Beirut Recep Tayyip Erdogan torna a giocarsi tutto su Istanbul, come all'inizio della sua ascesa, quando con la vittoria nella metropoli distesa tra Europa e Asia cominciò la scalata al potere. Istanbul non è la capitale ma è il motore economico e politico della Turchia. Ed è soprattutto un simbolo, il centro dell'ultimo grande impero islamico, quello ottomano. Erdogan ha perso Istanbul alle amministrative di marzo, ma il suo partito, l'Akp, è riuscito a ottenere la ripetizione del voto. E oggi si tornano a sfidare i due candidati del ballottaggio: l'ex premier Binali Yildirim, uomo di Erdogan, appoggiato anche dai nazionalisti di Mhp, ed Ekrem Imamoglu, scelto dai repubblicani kemalisti del Chp e sostenuto dai nazionalisti di Iyi Parti e dai curdi dell'Hdp.
Imamoglu aveva vinto lo scorso 31 marzo con un vantaggio di 24mila voti, poi ridotti dopo il riconteggio delle schede nulle a 13.729 voti. Ma il 6 maggio la commissione elettorale Ysk ha stabilito che si sarebbe dovuto rivoltare il 23 giugno. Imamoglu in un dibattito, il primo in Turchia dopo 17 anni, ha definito il voto «una lotta per la democrazia». Erdogan invece ha accusato Imamoglu di «legami con terroristi» e lo ha paragonato al presidente egiziano Abdel Fattah al-Sisi. «Domenica diremo sì a Binali Yildirim o diremo di sì ad al-Sisi?», ha chiesto alla folla. Questo perché anche il leader del partito filo-curdo Hdp Selahattin Demirtas, in carcere da due anni, ha fatto endorsement per Imamoglu.

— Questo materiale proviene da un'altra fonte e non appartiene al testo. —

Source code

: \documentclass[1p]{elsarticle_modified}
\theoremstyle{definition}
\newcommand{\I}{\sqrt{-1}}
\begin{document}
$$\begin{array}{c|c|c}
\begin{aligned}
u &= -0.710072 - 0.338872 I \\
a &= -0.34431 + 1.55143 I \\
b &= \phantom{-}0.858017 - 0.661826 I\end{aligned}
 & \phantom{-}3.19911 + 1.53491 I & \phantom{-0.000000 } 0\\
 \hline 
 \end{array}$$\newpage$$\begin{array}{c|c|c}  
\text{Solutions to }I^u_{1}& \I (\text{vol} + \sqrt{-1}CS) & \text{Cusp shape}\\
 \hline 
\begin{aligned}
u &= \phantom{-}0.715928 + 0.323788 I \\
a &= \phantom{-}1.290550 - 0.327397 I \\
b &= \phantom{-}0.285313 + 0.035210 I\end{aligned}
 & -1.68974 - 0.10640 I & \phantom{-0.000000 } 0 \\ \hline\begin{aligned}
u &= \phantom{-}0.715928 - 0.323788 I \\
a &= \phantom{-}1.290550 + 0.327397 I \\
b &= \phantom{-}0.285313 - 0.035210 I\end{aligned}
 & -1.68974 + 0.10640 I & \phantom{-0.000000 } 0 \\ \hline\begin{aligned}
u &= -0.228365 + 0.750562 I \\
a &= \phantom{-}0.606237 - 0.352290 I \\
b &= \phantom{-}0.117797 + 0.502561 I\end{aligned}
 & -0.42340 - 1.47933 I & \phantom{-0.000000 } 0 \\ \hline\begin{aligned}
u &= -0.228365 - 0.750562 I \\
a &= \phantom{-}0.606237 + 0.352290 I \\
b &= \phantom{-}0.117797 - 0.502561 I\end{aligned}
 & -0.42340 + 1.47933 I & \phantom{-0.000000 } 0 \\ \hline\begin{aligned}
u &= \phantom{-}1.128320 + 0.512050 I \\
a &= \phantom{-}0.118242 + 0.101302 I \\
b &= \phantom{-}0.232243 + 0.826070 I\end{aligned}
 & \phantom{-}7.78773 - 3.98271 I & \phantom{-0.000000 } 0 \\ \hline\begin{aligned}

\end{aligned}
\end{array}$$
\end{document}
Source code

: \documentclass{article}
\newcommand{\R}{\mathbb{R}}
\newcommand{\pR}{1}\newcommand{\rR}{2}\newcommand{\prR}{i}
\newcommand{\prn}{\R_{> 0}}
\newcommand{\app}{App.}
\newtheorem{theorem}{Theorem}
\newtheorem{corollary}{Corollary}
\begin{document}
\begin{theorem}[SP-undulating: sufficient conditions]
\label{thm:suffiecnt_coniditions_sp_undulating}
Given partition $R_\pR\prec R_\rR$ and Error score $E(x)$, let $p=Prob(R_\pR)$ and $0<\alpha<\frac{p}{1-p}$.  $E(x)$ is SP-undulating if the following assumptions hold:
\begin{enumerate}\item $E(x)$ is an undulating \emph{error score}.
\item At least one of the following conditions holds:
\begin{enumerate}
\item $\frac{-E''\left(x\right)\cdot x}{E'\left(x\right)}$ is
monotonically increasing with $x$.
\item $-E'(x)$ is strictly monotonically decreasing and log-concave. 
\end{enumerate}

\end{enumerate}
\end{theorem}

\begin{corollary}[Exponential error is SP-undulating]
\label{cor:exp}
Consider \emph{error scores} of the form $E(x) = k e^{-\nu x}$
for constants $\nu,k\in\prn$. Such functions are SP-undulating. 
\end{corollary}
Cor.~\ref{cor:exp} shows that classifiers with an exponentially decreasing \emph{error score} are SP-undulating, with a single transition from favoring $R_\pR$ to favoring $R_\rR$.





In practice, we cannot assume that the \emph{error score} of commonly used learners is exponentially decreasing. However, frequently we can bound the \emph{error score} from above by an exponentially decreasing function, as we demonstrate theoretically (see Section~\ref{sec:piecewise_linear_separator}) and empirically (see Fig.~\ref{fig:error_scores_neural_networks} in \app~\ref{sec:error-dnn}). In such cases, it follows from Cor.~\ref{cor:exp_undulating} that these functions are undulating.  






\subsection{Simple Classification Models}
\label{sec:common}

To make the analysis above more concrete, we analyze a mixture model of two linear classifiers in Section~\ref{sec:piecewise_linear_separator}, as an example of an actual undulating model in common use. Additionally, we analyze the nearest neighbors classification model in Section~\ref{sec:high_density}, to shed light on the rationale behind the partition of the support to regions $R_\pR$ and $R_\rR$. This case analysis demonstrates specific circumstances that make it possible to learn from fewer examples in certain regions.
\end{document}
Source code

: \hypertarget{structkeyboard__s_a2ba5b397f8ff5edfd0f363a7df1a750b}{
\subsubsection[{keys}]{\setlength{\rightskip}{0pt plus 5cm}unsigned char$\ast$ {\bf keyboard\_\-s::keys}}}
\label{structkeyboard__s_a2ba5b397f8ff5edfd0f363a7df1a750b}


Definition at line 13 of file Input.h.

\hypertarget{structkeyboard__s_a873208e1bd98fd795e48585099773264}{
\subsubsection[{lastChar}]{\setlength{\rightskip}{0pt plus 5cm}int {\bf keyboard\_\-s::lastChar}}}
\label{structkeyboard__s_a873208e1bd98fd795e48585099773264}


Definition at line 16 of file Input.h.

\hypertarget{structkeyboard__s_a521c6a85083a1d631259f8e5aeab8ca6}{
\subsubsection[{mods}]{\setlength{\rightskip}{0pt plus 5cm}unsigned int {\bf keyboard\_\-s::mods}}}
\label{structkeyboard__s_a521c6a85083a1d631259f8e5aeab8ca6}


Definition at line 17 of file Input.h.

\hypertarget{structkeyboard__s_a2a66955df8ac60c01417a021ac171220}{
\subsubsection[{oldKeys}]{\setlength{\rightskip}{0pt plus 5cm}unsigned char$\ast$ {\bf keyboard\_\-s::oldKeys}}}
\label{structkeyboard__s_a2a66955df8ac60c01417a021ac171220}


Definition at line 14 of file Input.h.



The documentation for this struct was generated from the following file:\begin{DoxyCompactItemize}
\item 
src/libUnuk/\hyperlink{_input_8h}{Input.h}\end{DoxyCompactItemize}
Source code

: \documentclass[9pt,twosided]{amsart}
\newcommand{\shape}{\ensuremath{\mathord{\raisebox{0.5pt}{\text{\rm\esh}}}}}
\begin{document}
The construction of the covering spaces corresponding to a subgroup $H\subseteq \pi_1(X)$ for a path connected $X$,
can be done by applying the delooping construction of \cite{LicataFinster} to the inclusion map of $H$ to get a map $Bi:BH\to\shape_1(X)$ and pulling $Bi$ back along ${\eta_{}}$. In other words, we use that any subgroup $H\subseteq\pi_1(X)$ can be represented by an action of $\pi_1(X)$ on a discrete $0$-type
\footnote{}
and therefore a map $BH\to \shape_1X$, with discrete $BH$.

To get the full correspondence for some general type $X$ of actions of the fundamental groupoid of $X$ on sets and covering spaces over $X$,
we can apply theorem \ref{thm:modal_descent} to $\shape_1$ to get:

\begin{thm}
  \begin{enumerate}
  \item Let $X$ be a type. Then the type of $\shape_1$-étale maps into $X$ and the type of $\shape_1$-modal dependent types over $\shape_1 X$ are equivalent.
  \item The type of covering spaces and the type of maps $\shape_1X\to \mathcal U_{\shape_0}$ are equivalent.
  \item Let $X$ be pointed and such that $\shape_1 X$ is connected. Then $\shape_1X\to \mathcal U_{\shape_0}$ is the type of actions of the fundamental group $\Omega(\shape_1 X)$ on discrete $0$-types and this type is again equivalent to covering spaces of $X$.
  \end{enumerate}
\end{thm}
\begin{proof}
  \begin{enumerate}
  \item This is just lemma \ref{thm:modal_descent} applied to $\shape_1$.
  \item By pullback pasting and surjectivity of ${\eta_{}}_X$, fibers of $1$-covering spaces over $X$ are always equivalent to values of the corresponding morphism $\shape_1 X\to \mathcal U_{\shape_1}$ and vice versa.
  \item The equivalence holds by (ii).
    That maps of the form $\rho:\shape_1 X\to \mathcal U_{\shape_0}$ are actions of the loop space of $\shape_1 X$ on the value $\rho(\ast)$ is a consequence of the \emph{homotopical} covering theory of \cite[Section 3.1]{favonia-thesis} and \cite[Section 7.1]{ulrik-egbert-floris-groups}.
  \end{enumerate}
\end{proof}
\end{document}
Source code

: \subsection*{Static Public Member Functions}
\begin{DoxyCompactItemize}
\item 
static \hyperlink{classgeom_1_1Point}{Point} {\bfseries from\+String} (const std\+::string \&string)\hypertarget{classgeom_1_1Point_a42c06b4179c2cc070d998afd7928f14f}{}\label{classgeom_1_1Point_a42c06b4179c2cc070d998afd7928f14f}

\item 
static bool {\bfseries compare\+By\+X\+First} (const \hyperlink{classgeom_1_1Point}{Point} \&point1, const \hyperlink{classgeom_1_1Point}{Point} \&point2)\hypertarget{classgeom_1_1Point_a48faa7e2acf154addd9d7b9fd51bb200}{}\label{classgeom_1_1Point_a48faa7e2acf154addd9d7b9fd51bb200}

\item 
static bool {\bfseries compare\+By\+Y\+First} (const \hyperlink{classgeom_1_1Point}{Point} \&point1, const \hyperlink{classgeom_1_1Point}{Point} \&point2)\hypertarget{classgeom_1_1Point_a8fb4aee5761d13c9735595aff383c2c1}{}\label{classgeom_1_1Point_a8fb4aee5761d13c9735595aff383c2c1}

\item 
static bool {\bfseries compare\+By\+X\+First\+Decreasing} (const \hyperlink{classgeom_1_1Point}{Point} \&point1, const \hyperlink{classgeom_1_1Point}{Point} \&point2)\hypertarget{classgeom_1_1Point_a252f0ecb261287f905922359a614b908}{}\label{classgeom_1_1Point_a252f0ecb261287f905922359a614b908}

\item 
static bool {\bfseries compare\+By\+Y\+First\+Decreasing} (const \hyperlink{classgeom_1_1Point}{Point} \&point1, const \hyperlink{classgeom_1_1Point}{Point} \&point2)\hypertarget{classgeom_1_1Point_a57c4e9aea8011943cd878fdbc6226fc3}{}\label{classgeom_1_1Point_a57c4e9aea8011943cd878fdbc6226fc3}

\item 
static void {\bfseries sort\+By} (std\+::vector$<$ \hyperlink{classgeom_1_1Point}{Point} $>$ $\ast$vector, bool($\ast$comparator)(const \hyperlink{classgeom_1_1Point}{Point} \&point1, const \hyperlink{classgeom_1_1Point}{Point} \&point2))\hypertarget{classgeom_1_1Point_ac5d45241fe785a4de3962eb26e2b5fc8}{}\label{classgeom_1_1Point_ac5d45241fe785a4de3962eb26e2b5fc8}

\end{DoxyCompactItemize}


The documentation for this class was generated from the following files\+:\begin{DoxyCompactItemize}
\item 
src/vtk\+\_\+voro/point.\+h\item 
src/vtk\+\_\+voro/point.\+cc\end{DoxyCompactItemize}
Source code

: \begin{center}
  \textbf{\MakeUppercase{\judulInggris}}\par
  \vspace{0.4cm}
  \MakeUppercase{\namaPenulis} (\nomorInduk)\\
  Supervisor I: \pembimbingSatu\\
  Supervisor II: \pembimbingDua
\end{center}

È stata una campagna elettorale all'ultimo sangue. Perché come amava dire lo stesso Erdogan «chi vince a Istanbul vince in tutta la Turchia». La metropoli ha 16 milioni di abitanti ed è il centro di gravità dell'intero Paese. Erdogan ha iniziato la sua carriera politica proprio qui 25 anni fa e da allora il suo partito l'ha sempre governata. Secondo il Turkish Statistica Institute Istanbul rappresenta più del 31 per cento del prodotto interno lordo del Paese. Ha un'economia maggiore di paesi come il Portogallo, la Grecia e l'Egitto. Ma per Erdogan la sfida arriva in un momento difficile. La Turchia si barcamena in un difficile quadro internazionale. I rapporti con Washington sono degenerati dopo il fallito colpo di stato del 15 luglio 2016. Ankara sostiene che è stato organizzato dal predicatore islamico in esilio in Pennsylvania Fethullah Gulen. Dopo il fallito golpe il governo ha arrestato e licenziato dalle istituzioni statali decine di migliaia di persone accusate di essere seguaci di Gulen. Il Paese ha dovuto affrontare attacchi terroristici, l'impegno nella guerra in Siria e migrazioni di massa. Il conflitto siriano ha portato a un riavvicinamento della Turchia alla Russia, a una spartizione delle sfere di influenza nel Paese e all'acquisto del sistema anti-aereo S400, accordo ostacolato da Washington.
Una vittoria di Imamoglu significherebbe che battere il finora invincibile Erdogan non è impossibile e sarebbero un trampolino di lancio per il leader dell'opposizione, personaggio agli antipodi di Erdogan. Rappresenta una Turchia più aperta, e non assediata da nemici, interni ed esterni, i gulenisti, gli Stati Uniti, l'Europa, i curdi. Per Erdogan perdere la città significherebbe rinunciare anche ai soldi di cui usufruiscono numerose fondazioni a lui vicine.
Alcune hanno ricevuto circa 100 milioni di dollari di sussidi dal comune tra il 2014 e il 2018. «Ma anche se l'Akp vincesse le elezioni, la resilienza della democrazia in Turchia - spiega l'ex ambasciatore Usa ad Ankara Robert Pearson - è chiaramente la lezione più importante da trarre da questo momento».